Пощупав пульс и убедившись, что я действительно кончаюсь, медбрат вызвал дежурного врача – единственного на всю огромнейшую психлечебницу.
Заспанная и сердитая тётя тоже пощупала пульс, смерила давление, и мне сделали внутривенное вливание.
Стало немного легче, но сердце продолжало биться до ужаса медленно. С каждым новым ударом я вместе с ним замирал и с сомнением ждал следующего…
Дальше события начали разворачиваться в темпе всё убыстряющегося аллегро.
Утро понедельника было, как всегда, хлопотным, и генеральная уборка вытрясла всех больных в коридор. Привычно покорно, и строго соблюдая диагностическую субординацию, они выстроились вдоль стен.
Призраки уголовной демократии витали и тут…
Лица… Ну что можно сказать? Некоторые даже лекарственно улыбались, а несколько клинических идиотов искренне и во всю ивановскую пускали от счастья пузыри, и слюна капала и капала…
Меня Юра и Валера вынесли вместе с кроватью.
Кубик Рубика, узрев мои ввалившиеся щёки, принёс печенюшку и приземлил ее на грудь.
Почин был тут же подхвачен.
Да ещё как!
Строй у стенок коридора нарушился! Как бы в пику чёрствости и махровому равнодушию медперсонала, больные выражали молчаливое сочувствие своему товарищу небольшими подношениями.
Скоро внушительная горка из конфет, печенья и других съедобных предметов, шурша, осыпалась на моей бедной и многострадальной груди.

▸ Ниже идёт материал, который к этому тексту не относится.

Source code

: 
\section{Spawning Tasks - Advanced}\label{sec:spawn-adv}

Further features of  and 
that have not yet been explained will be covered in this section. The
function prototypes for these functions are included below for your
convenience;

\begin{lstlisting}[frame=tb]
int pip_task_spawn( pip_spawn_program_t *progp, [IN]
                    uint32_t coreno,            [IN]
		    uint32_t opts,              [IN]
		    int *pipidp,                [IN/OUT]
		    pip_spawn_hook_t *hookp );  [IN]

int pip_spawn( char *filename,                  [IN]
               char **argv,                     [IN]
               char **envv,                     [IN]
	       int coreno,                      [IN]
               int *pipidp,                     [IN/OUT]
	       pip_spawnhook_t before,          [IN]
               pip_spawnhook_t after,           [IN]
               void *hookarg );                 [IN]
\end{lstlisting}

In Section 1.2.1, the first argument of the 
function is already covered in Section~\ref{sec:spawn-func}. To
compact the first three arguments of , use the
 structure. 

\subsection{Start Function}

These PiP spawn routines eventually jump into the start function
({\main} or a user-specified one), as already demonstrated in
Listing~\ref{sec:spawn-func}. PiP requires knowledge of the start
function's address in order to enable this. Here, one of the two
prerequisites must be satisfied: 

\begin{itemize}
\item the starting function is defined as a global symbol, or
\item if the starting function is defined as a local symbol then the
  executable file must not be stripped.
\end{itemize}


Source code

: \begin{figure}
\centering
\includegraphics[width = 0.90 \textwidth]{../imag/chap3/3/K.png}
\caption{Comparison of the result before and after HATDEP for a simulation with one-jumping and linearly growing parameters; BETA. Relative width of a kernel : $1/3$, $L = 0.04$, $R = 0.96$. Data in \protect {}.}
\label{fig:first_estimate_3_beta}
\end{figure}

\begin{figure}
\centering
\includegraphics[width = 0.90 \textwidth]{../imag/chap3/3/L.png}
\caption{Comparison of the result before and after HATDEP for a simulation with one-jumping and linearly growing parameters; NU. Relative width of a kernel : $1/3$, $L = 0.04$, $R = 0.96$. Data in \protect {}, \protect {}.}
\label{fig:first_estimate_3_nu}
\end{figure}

Когда же Валера, вчерашний Фантомас, принёс тапочки и, впервые забыв исполнить свой жуткий танец, аккуратно поставил их около моего одра, я расстроился окончательно. Две слезинки выкатились из моих усохших и ввалившихся глаз.
Умирать не хотелось!
И смяв депрессию, я начал второй раз в жизни истово молиться. А так как традиционных молитв я не знал, то обращался к Высшей силе очень конкретно и по существу.
– Господи! – шептал я. – Если ты есть, покарай этих помощников смерти в белых халатах – бывших моих коллег! А ещё лучше – покарай тех, кто придумал этот уголовный мир! А меня вызволи отсюда, Господи, и я не одурею от счастья, а опишу весь этот жёлтый «рай» по обе стороны решётки!
По коридору стремительно прошёл старший медбрат – суперсволочь в отутюженном чёрном костюме и при галстуке.
– Русаков! Русаков приехал! – объявил он, и персонал забегал в два раза быстрее.
– Вы бы не были против, если бы вас отсюда выписали? – без тени чувств неожиданно спросил суперсволочь меня.
– Я?! – я даже привстал, от чего гора лакомств посыпалась. – Не-ет… Я не против…
– Хорошо, – так же безжизненно промолвил суперсволочь и ушёл.
Своим ходом я дошёл до кабинета профессора, и он провёл со мной беседу. И, конечно, узнав о курьёзе, извинился за случившееся и пригласил в порядке компенсации на внеочередной курс своих лечебных сеансов гипноза.
Потом, уже в такси, мне было очень плохо, потом меня опять откачивали в моей любимой "скорой помощи", но это было уже неважно.
Я был на свободе!
Свобода – это благо!
Но на кой чёрт она нужна, если ты от неё гибнешь? Я имею в виду мужскую холостяцкую свободу, а не свободу вообще.
Прошёл я курс лечебных сеансов гипноза и вылечится – не вылечился, но зато освоил методику. Может потому и не вылечился, что сидел с широко открытыми глазами даже под полузакрытыми веками и следил за каждым шагом, словом и движением профессора.